St John's Hospital launches £4m social investment programme

22 Sep 2014 News

St John’s Hospital in Bath has launched a £4m social investment programme to support local charities and social enterprises with social, cultural and environmental aims.

St John’s Hospital in Bath has launched a £4m social investment programme to support local charities and social enterprises with social, cultural and environmental aims.

The charity, which was founded in 1174 to provide refuge for the elderly, poor and sick, and provides almshouse accommodation at sites in and near the city centre, said loans from £25,000 will be available over the next four years.

The programme is designed to help local people and communities make a step change in the services they provide. Loans can be used to grow and develop the organisation, support day-to-day expenses needed to set up a new project, buy and refurbish a property, employ more people, and buy vehicles and other equipment, St John’s said.

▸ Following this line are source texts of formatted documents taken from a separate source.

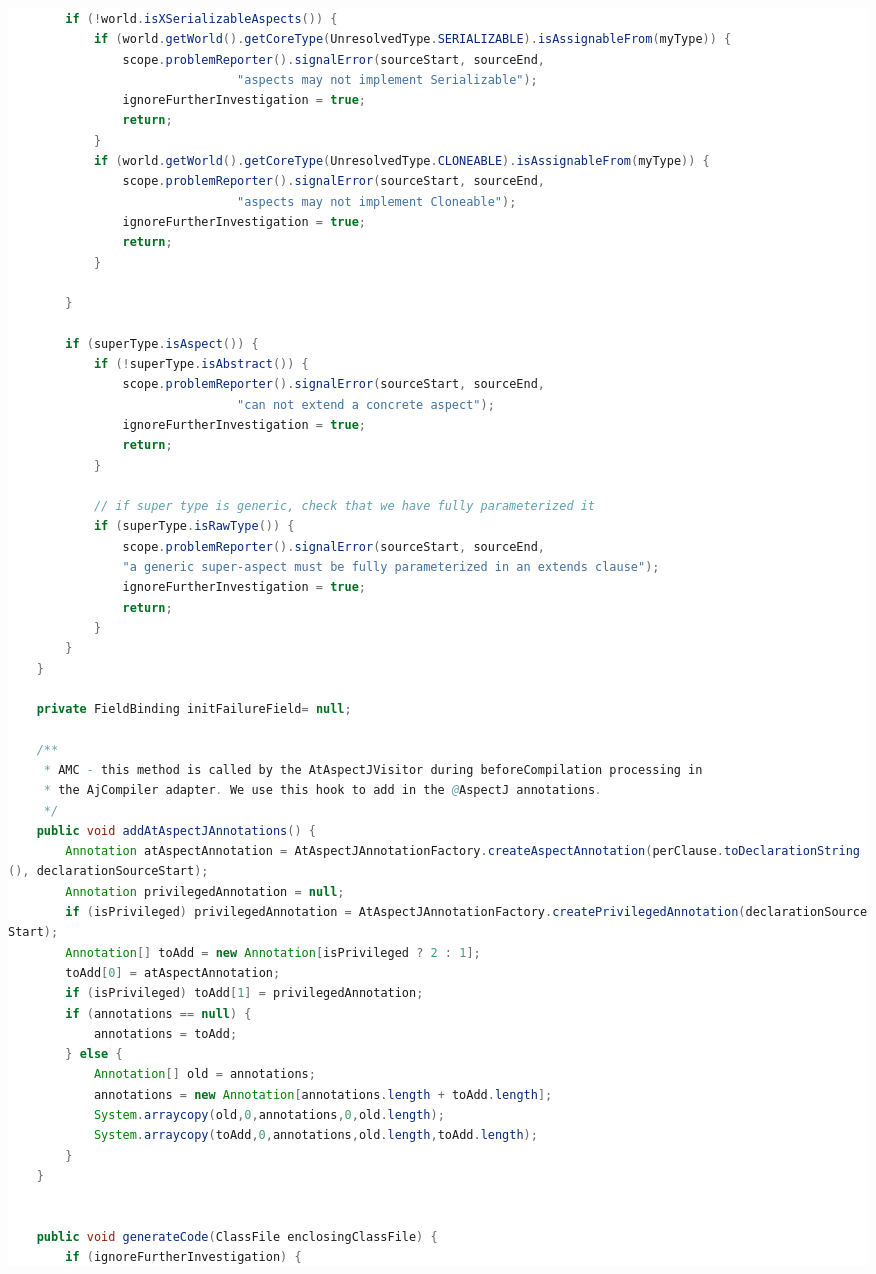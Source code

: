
 ```java
		if (!world.isXSerializableAspects()) {
			if (world.getWorld().getCoreType(UnresolvedType.SERIALIZABLE).isAssignableFrom(myType)) {
				scope.problemReporter().signalError(sourceStart, sourceEnd,
								"aspects may not implement Serializable");
				ignoreFurtherInvestigation = true;
			    return;
			}
			if (world.getWorld().getCoreType(UnresolvedType.CLONEABLE).isAssignableFrom(myType)) {
				scope.problemReporter().signalError(sourceStart, sourceEnd,
								"aspects may not implement Cloneable");
				ignoreFurtherInvestigation = true;
			    return;
			}

		}

		if (superType.isAspect()) {
			if (!superType.isAbstract()) {
				scope.problemReporter().signalError(sourceStart, sourceEnd,
								"can not extend a concrete aspect");
				ignoreFurtherInvestigation = true;
				return;
			}
			
			// if super type is generic, check that we have fully parameterized it
			if (superType.isRawType()) {
				scope.problemReporter().signalError(sourceStart, sourceEnd,
				"a generic super-aspect must be fully parameterized in an extends clause");
				ignoreFurtherInvestigation = true;
				return;
			}
		}
	}
	
	private FieldBinding initFailureField= null;
	
	/**
	 * AMC - this method is called by the AtAspectJVisitor during beforeCompilation processing in
	 * the AjCompiler adapter. We use this hook to add in the @AspectJ annotations.
	 */
	public void addAtAspectJAnnotations() {		
		Annotation atAspectAnnotation = AtAspectJAnnotationFactory.createAspectAnnotation(perClause.toDeclarationString(), declarationSourceStart);
		Annotation privilegedAnnotation = null;
		if (isPrivileged) privilegedAnnotation = AtAspectJAnnotationFactory.createPrivilegedAnnotation(declarationSourceStart);
		Annotation[] toAdd = new Annotation[isPrivileged ? 2 : 1];
		toAdd[0] = atAspectAnnotation;
		if (isPrivileged) toAdd[1] = privilegedAnnotation;
		if (annotations == null) {
			annotations = toAdd;
		} else {
			Annotation[] old = annotations;
			annotations = new Annotation[annotations.length + toAdd.length];
			System.arraycopy(old,0,annotations,0,old.length);
			System.arraycopy(toAdd,0,annotations,old.length,toAdd.length);
		}		
	}
	
	
	public void generateCode(ClassFile enclosingClassFile) {
		if (ignoreFurtherInvestigation) {
```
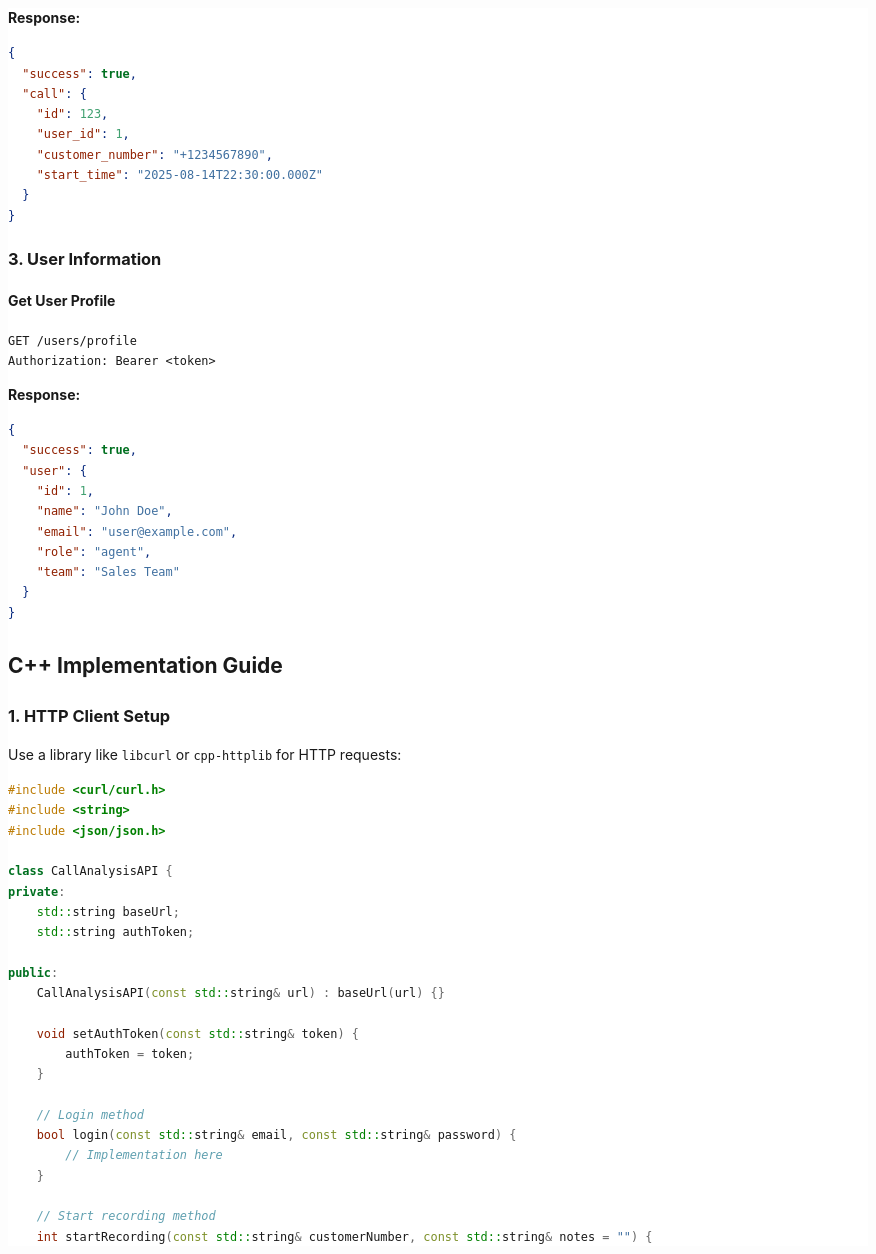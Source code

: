 **Response:**
```json
{
  "success": true,
  "call": {
    "id": 123,
    "user_id": 1,
    "customer_number": "+1234567890",
    "start_time": "2025-08-14T22:30:00.000Z"
  }
}
```

### 3. User Information

#### Get User Profile
```
GET /users/profile
Authorization: Bearer <token>
```

**Response:**
```json
{
  "success": true,
  "user": {
    "id": 1,
    "name": "John Doe",
    "email": "user@example.com",
    "role": "agent",
    "team": "Sales Team"
  }
}
```

## C++ Implementation Guide

### 1. HTTP Client Setup

Use a library like `libcurl` or `cpp-httplib` for HTTP requests:

```cpp
#include <curl/curl.h>
#include <string>
#include <json/json.h>

class CallAnalysisAPI {
private:
    std::string baseUrl;
    std::string authToken;
    
public:
    CallAnalysisAPI(const std::string& url) : baseUrl(url) {}
    
    void setAuthToken(const std::string& token) {
        authToken = token;
    }
    
    // Login method
    bool login(const std::string& email, const std::string& password) {
        // Implementation here
    }
    
    // Start recording method
    int startRecording(const std::string& customerNumber, const std::string& notes = "") {
```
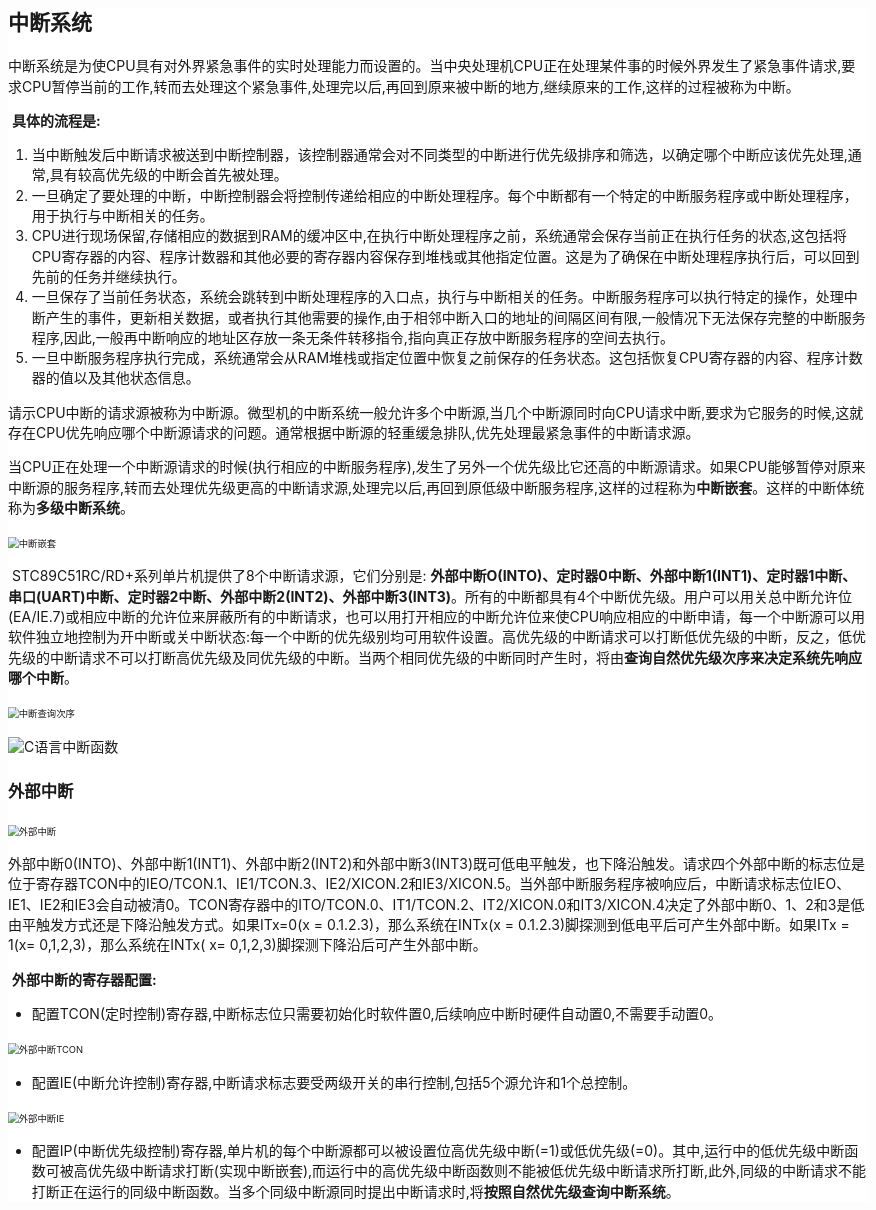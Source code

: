 ## 中断系统

​	中断系统是为使CPU具有对外界紧急事件的实时处理能力而设置的。当中央处理机CPU正在处理某件事的时候外界发生了紧急事件请求,要求CPU暂停当前的工作,转而去处理这个紧急事件,处理完以后,再回到原来被中断的地方,继续原来的工作,这样的过程被称为中断。

​	**具体的流程是:**

1. 当中断触发后中断请求被送到中断控制器，该控制器通常会对不同类型的中断进行优先级排序和筛选，以确定哪个中断应该优先处理,通常,具有较高优先级的中断会首先被处理。
2. 一旦确定了要处理的中断，中断控制器会将控制传递给相应的中断处理程序。每个中断都有一个特定的中断服务程序或中断处理程序，用于执行与中断相关的任务。
3. CPU进行现场保留,存储相应的数据到RAM的缓冲区中,在执行中断处理程序之前，系统通常会保存当前正在执行任务的状态,这包括将CPU寄存器的内容、程序计数器和其他必要的寄存器内容保存到堆栈或其他指定位置。这是为了确保在中断处理程序执行后，可以回到先前的任务并继续执行。
4. 一旦保存了当前任务状态，系统会跳转到中断处理程序的入口点，执行与中断相关的任务。中断服务程序可以执行特定的操作，处理中断产生的事件，更新相关数据，或者执行其他需要的操作,由于相邻中断入口的地址的间隔区间有限,一般情况下无法保存完整的中断服务程序,因此,一般再中断响应的地址区存放一条无条件转移指令,指向真正存放中断服务程序的空间去执行。
5. 一旦中断服务程序执行完成，系统通常会从RAM堆栈或指定位置中恢复之前保存的任务状态。这包括恢复CPU寄存器的内容、程序计数器的值以及其他状态信息。

​	请示CPU中断的请求源被称为中断源。微型机的中断系统一般允许多个中断源,当几个中断源同时向CPU请求中断,要求为它服务的时候,这就存在CPU优先响应哪个中断源请求的问题。通常根据中断源的轻重缓急排队,优先处理最紧急事件的中断请求源。

​	当CPU正在处理一个中断源请求的时候(执行相应的中断服务程序),发生了另外一个优先级比它还高的中断源请求。如果CPU能够暂停对原来中断源的服务程序,转而去处理优先级更高的中断请求源,处理完以后,再回到原低级中断服务程序,这样的过程称为**中断嵌套**。这样的中断体统称为**多级中断系统**。

<img src="https://raw.githubusercontent.com/XueSakuraEnd/Picgo/main/Source/202310151940106.jpg" alt="中断嵌套" style="zoom:67%;" />

​	STC89C51RC/RD+系列单片机提供了8个中断请求源，它们分别是: **外部中断O(INTO)、定时器0中断、外部中断1(INT1)、定时器1中断、串口(UART)中断、定时器2中断、外部中断2(INT2)、外部中断3(INT3)**。所有的中断都具有4个中断优先级。用户可以用关总中断允许位(EA/IE.7)或相应中断的允许位来屏蔽所有的中断请求，也可以用打开相应的中断允许位来使CPU响应相应的中断申请，每一个中断源可以用软件独立地控制为开中断或关中断状态:每一个中断的优先级别均可用软件设置。高优先级的中断请求可以打断低优先级的中断，反之，低优先级的中断请求不可以打断高优先级及同优先级的中断。当两个相同优先级的中断同时产生时，将由**查询自然优先级次序来决定系统先响应哪个中断**。

<img src="https://raw.githubusercontent.com/XueSakuraEnd/Picgo/main/Source/202310151940620.png" alt="中断查询次序" style="zoom: 67%;" />

![C语言中断函数](https://raw.githubusercontent.com/XueSakuraEnd/Picgo/main/Source/202310151940844.png)

### 外部中断

<img src="https://raw.githubusercontent.com/XueSakuraEnd/Picgo/main/Source/202310151940791.png" alt="外部中断" style="zoom:67%;" />

​	外部中断0(INTO)、外部中断1(INT1)、外部中断2(INT2)和外部中断3(INT3)既可低电平触发，也下降沿触发。请求四个外部中断的标志位是位于寄存器TCON中的IEO/TCON.1、IE1/TCON.3、IE2/XICON.2和IE3/XICON.5。当外部中断服务程序被响应后，中断请求标志位IEO、IE1、IE2和IE3会自动被清0。TCON寄存器中的ITO/TCON.0、IT1/TCON.2、IT2/XICON.0和IT3/XICON.4决定了外部中断0、1、2和3是低由平触发方式还是下降沿触发方式。如果ITx=0(x = 0.1.2.3)，那么系统在INTx(x = 0.1.2.3)脚探测到低电平后可产生外部中断。如果ITx = 1(x= 0,1,2,3)，那么系统在INTx( x= 0,1,2,3)脚探测下降沿后可产生外部中断。

​	**外部中断的寄存器配置:**

* 配置TCON(定时控制)寄存器,中断标志位只需要初始化时软件置0,后续响应中断时硬件自动置0,不需要手动置0。

<img src="https://raw.githubusercontent.com/XueSakuraEnd/Picgo/main/Source/202310151940240.png" alt="外部中断TCON" style="zoom:67%;" />

* 配置IE(中断允许控制)寄存器,中断请求标志要受两级开关的串行控制,包括5个源允许和1个总控制。

<img src="https://raw.githubusercontent.com/XueSakuraEnd/Picgo/main/Source/202310151940482.png" alt="外部中断IE" style="zoom:67%;" />

* 配置IP(中断优先级控制)寄存器,单片机的每个中断源都可以被设置位高优先级中断(=1)或低优先级(=0)。其中,运行中的低优先级中断函数可被高优先级中断请求打断(实现中断嵌套),而运行中的高优先级中断函数则不能被低优先级中断请求所打断,此外,同级的中断请求不能打断正在运行的同级中断函数。当多个同级中断源同时提出中断请求时,将**按照自然优先级查询中断系统**。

Sue Cooper, the charity’s head of social investment, said the programme was being launched to help struggling charities and social enterprises sustain their services.

The new fund will operate alongside the charity’s existing grants programme, which has been running for more than 20 years and last year made grants totalling £450,000 to individuals and organisations working with disadvantaged people.
 
Cooper said: “St John’s has engaged with a wide range of local charities through its community grants programme and identified a number of organisations with turnover that was too large to qualify for a grant, but who were struggling to access capital to help them sustain their services.

“A fund such as this enables social enterprises to expand in a way that makes them more resilient, able to deliver more and wider services and ultimately be more sustainable, rather than relying on smaller one off grants.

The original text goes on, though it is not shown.